Living and Proclaiming the Gospel

“Because our gospel came to you not only in word, but also in power and in the Holy Spirit and with full conviction. You know what kind of men we proved to be among you for your sake.” (I Thess. 1: 5)

So this post is for me as much as it is for you. One of my pastors spoke on this passage a few weeks ago and it struck a chord with me, because I see what this passage says, and then the church having two extreme parties on either end of a spectrum with each generation leaning to one or the other.

Here in 1 Thessalonians Paul is explaining how the gospel was proclaimed in Thessalonica. We learn that the Gospel wasn’t just proclaim, but it was proclaimed with the power of the Holy Spirit and backed with the full conviction of the Apostle. Then afterward this gospel was determined to be genuine by the conduct of the Apostle among the people.
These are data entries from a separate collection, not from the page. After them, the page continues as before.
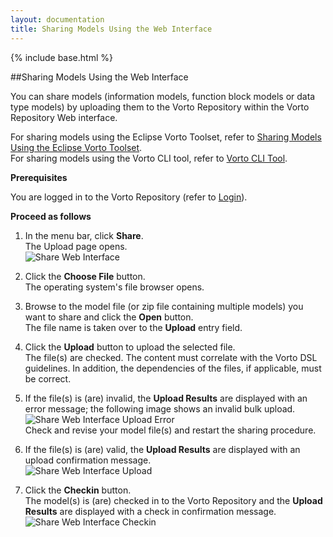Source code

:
 ```yaml
---
layout: documentation
title: Sharing Models Using the Web Interface
---
```

{% include base.html %}

##Sharing Models Using the Web Interface

You can share models (information models, function block models or data type models) by uploading them to the Vorto Repository within the Vorto Repository Web interface.

For sharing models using the Eclipse Vorto Toolset, refer to [Sharing Models Using the Eclipse Vorto Toolset](../eclipse-vorto-integration/share-eclipse.html).  
For sharing models using the Vorto CLI tool, refer to [Vorto CLI Tool]({{base}}/documentation/cli-tool/cli-tool.html).

**Prerequisites**

You are logged in to the Vorto Repository (refer to [Login](/login-register.html)).

**Proceed as follows**

1. In the menu bar, click **Share**.  
   The Upload page opens.  
   ![Share Web Interface]({{base}}/img/documentation/vorto_repository_share.png)
2. Click the **Choose File** button.  
   The operating system's file browser opens.
3. Browse to the model file (or zip file containing multiple models) you want to share and click the **Open** button.  
   The file name is taken over to the **Upload** entry field.
4. Click the **Upload** button to upload the selected file.  
   The file(s) are checked. The content must correlate with the Vorto DSL guidelines. In addition, the dependencies of the files, if applicable, must be correct.  
5. If the file(s) is (are) invalid, the **Upload Results** are displayed with an error message; the following image shows an invalid bulk upload.  
   ![Share Web Interface Upload Error]({{base}}/img/documentation/vorto_repository_share_bulk_upload_error.png)  
   Check and revise your model file(s) and restart the sharing procedure.
6. If the file(s) is (are) valid, the **Upload Results** are displayed with an upload confirmation message.  
   ![Share Web Interface Upload]({{base}}/img/documentation/vorto_repository_share_upload.png)  

7. Click the **Checkin** button.  
   The model(s) is (are) checked in to the Vorto Repository and the **Upload Results** are displayed with a check in confirmation message.  
   ![Share Web Interface Checkin]({{base}}/img/documentation/vorto_repository_share_checkin.png)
In the words of my pastor their Gospel message was:

  • Word-filled
  • Power-enabled
  • Holy Spirit dependent
  • Sincerely genuine

Here’s the reason why I bring the topic of Gospel preaching/witnessing up: because I see two different parties, with very few people landing truly in the middle.

Party 1: The Tract-Giver

Let me first state that I do believe that God’s Word does not return void and tracts can be a good way of sharing the good news of Jesus. But, I will also say that I have seen those simple pieces of paper destroy months of work in a mere matter of seconds. I’ve watched as my co-workers received a tract instead of a tip and launch into a rage about the jerk that says the news on that piece of paper is worth more than the $1.00 tip they could have left. My gospel efforts completely destroyed in a matter of seconds.

Tracts are Word-filled and therefore power-enabled. But guess what, unless you’ve made contact with that person over and over again the chances of the message being considered sincerely genuine are slim (notice I did not say impossible, because God can still use tracts even without a consistent Christian testimony in someone’s life). Paul’s message was made more powerful by his life with the church at Thessalonica.

Party one-ers are people who only proclaim the Word with no attempts at making sure the message is being perceived as genuine by consistent contact and  Gospel-living. This is the stereotype of the older generation. Younger generations see many older people in their church passing tracts to everyone, but without making an attempt to make a connection that so many in a younger generation crave and need in order for the message to be perceived as genuine. There’s no proving what manner of men they are.

Party 2: The Bible-Liver

People in this party are those that use the “by your fruits you shall know them” to get away with never once sharing the gospel in word to anyone. They focus solely on “living for Jesus.” They think that if a passerby would just see them reading their Bible in public, watch them volunteer at the local children’s home, or hear them praying and talking about how much they love Jesus with their friends it will be enough for that passerby to engage them in conversation. Now I can’t deny that this doesn’t happen. I’ve been that person praying with a friend and have someone come up to talk to us specifically about the Gospel. It does happen, and when it does it’s an amazing work of God.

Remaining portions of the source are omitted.